(DATA FOR THIS TASK)
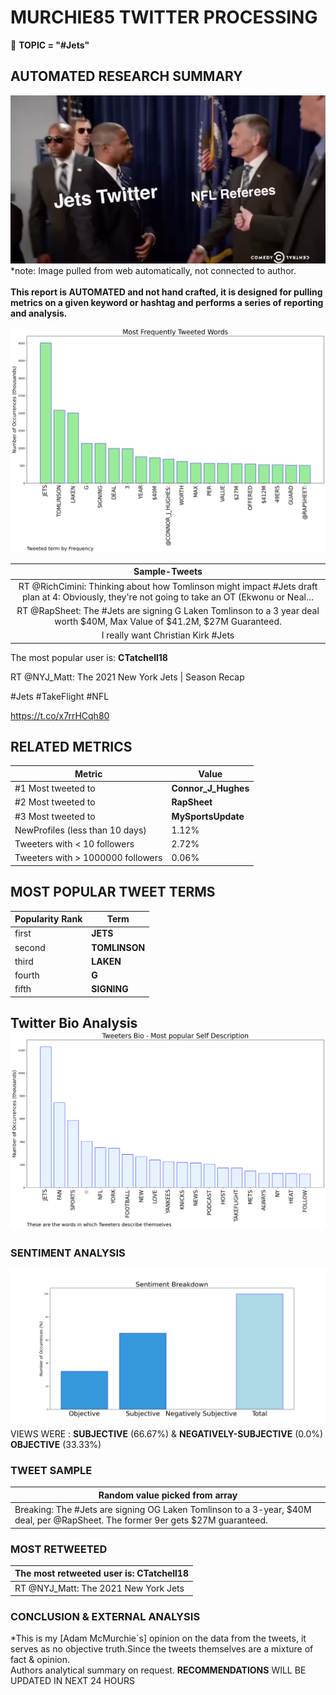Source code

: # MURCHIE85 TWITTER PROCESSING 
&#x1F34E; **TOPIC = "#Jets"**

## AUTOMATED RESEARCH SUMMARY

![image](assets/2022-03-14hashtagImage.png)*note: Image pulled from web automatically, not connected to author.
<br></br>
<b> This report is AUTOMATED and not hand crafted, it is designed for pulling metrics on a given keyword or hashtag and performs a series of reporting and analysis.</b>



![image](assets/2022-03-14TWEETS.png)



|                **Sample-Tweets**        |
| :-------------: |
| RT @RichCimini: Thinking about how Tomlinson might impact #Jets draft plan at 4: Obviously, they're not going to take an OT (Ekwonu or Neal… |
| RT @RapSheet: The #Jets are signing G Laken Tomlinson to a 3 year deal worth $40M, Max Value of $41.2M, $27M Guaranteed. |
| I really want Christian Kirk #Jets |

The most popular user is: **CTatchell18**
<div class="alert alert-block alert-danger"> RT @NYJ_Matt: The 2021 New York Jets | Season Recap

#Jets #TakeFlight #NFL

 https://t.co/x7rrHCqh80</div>

## RELATED METRICS<br>
| Metric | Value |
| ------------- | ------------- |
| #1 Most tweeted to  | **Connor_J_Hughes** |
| #2 Most tweeted to  | **RapSheet** |
| #3 Most tweeted to  | **MySportsUpdate** |
| NewProfiles (less than 10 days) | 1.12%  |
| Tweeters with < 10 followers  | 2.72%|
| Tweeters with > 1000000 followers  | 0.06%  |



## MOST POPULAR TWEET TERMS 


| Popularity Rank  | Term |
| ------------- | ------------- |
| first  | **JETS**  |
| second  | **TOMLINSON**  |
| third  | **LAKEN** |
| fourth  | **G**  |
| fifth  | **SIGNING**  |


## Twitter Bio Analysis![image](assets/2022-03-14BIO.png)
### SENTIMENT ANALYSIS
![image](assets/2022-03-14sentiment.png)
VIEWS WERE : **SUBJECTIVE**  (66.67%) & **NEGATIVELY-SUBJECTIVE** (0.0%) **OBJECTIVE** (33.33%)

### TWEET SAMPLE 
| Random value picked from array |
| ------------- |
|Breaking: The #Jets are signing OG Laken Tomlinson to a 3-year, $40M deal, per @RapSheet. The former 9er gets $27M guaranteed. |

### MOST RETWEETED 

| The most retweeted user is: **CTatchell18**  |
| ------------- |
| RT @NYJ_Matt: The 2021 New York Jets | Season Recap#Jets #TakeFlight #NFL https://t.co/x7rrHCqh80 |

### CONCLUSION & EXTERNAL ANALYSIS

*This is my [Adam McMurchie`s] opinion on the data from the tweets, it serves as no objective truth.Since the tweets themselves are a mixture of fact & opinion.<br>
Authors analytical summary on request.
**RECOMMENDATIONS** WILL BE UPDATED IN NEXT  24 HOURS <br>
(End DATA FOR THIS TASK)
• EXERCISE AIM: Print the material above verbatim except the pictures.

• SOLUTION BELOW:
Source code

: # MURCHIE85 TWITTER PROCESSING 
&#x1F34E; **TOPIC = "#Jets"**

## AUTOMATED RESEARCH SUMMARY

![image](assets/2022-03-14hashtagImage.png)*note: Image pulled from web automatically, not connected to author.
<br></br>
<b> This report is AUTOMATED and not hand crafted, it is designed for pulling metrics on a given keyword or hashtag and performs a series of reporting and analysis.</b>



![image](assets/2022-03-14TWEETS.png)



|                **Sample-Tweets**        |
| :-------------: |
| RT @RichCimini: Thinking about how Tomlinson might impact #Jets draft plan at 4: Obviously, they're not going to take an OT (Ekwonu or Neal… |
| RT @RapSheet: The #Jets are signing G Laken Tomlinson to a 3 year deal worth $40M, Max Value of $41.2M, $27M Guaranteed. |
| I really want Christian Kirk #Jets |

The most popular user is: **CTatchell18**
<div class="alert alert-block alert-danger"> RT @NYJ_Matt: The 2021 New York Jets | Season Recap

#Jets #TakeFlight #NFL

 https://t.co/x7rrHCqh80</div>

## RELATED METRICS<br>
| Metric | Value |
| ------------- | ------------- |
| #1 Most tweeted to  | **Connor_J_Hughes** |
| #2 Most tweeted to  | **RapSheet** |
| #3 Most tweeted to  | **MySportsUpdate** |
| NewProfiles (less than 10 days) | 1.12%  |
| Tweeters with < 10 followers  | 2.72%|
| Tweeters with > 1000000 followers  | 0.06%  |



## MOST POPULAR TWEET TERMS 


| Popularity Rank  | Term |
| ------------- | ------------- |
| first  | **JETS**  |
| second  | **TOMLINSON**  |
| third  | **LAKEN** |
| fourth  | **G**  |
| fifth  | **SIGNING**  |


## Twitter Bio Analysis![image](assets/2022-03-14BIO.png)
### SENTIMENT ANALYSIS
![image](assets/2022-03-14sentiment.png)
VIEWS WERE : **SUBJECTIVE**  (66.67%) & **NEGATIVELY-SUBJECTIVE** (0.0%) **OBJECTIVE** (33.33%)

### TWEET SAMPLE 
| Random value picked from array |
| ------------- |
|Breaking: The #Jets are signing OG Laken Tomlinson to a 3-year, $40M deal, per @RapSheet. The former 9er gets $27M guaranteed. |

### MOST RETWEETED 

| The most retweeted user is: **CTatchell18**  |
| ------------- |
| RT @NYJ_Matt: The 2021 New York Jets | Season Recap#Jets #TakeFlight #NFL https://t.co/x7rrHCqh80 |

### CONCLUSION & EXTERNAL ANALYSIS

*This is my [Adam McMurchie`s] opinion on the data from the tweets, it serves as no objective truth.Since the tweets themselves are a mixture of fact & opinion.<br>
Authors analytical summary on request.
**RECOMMENDATIONS** WILL BE UPDATED IN NEXT  24 HOURS <br>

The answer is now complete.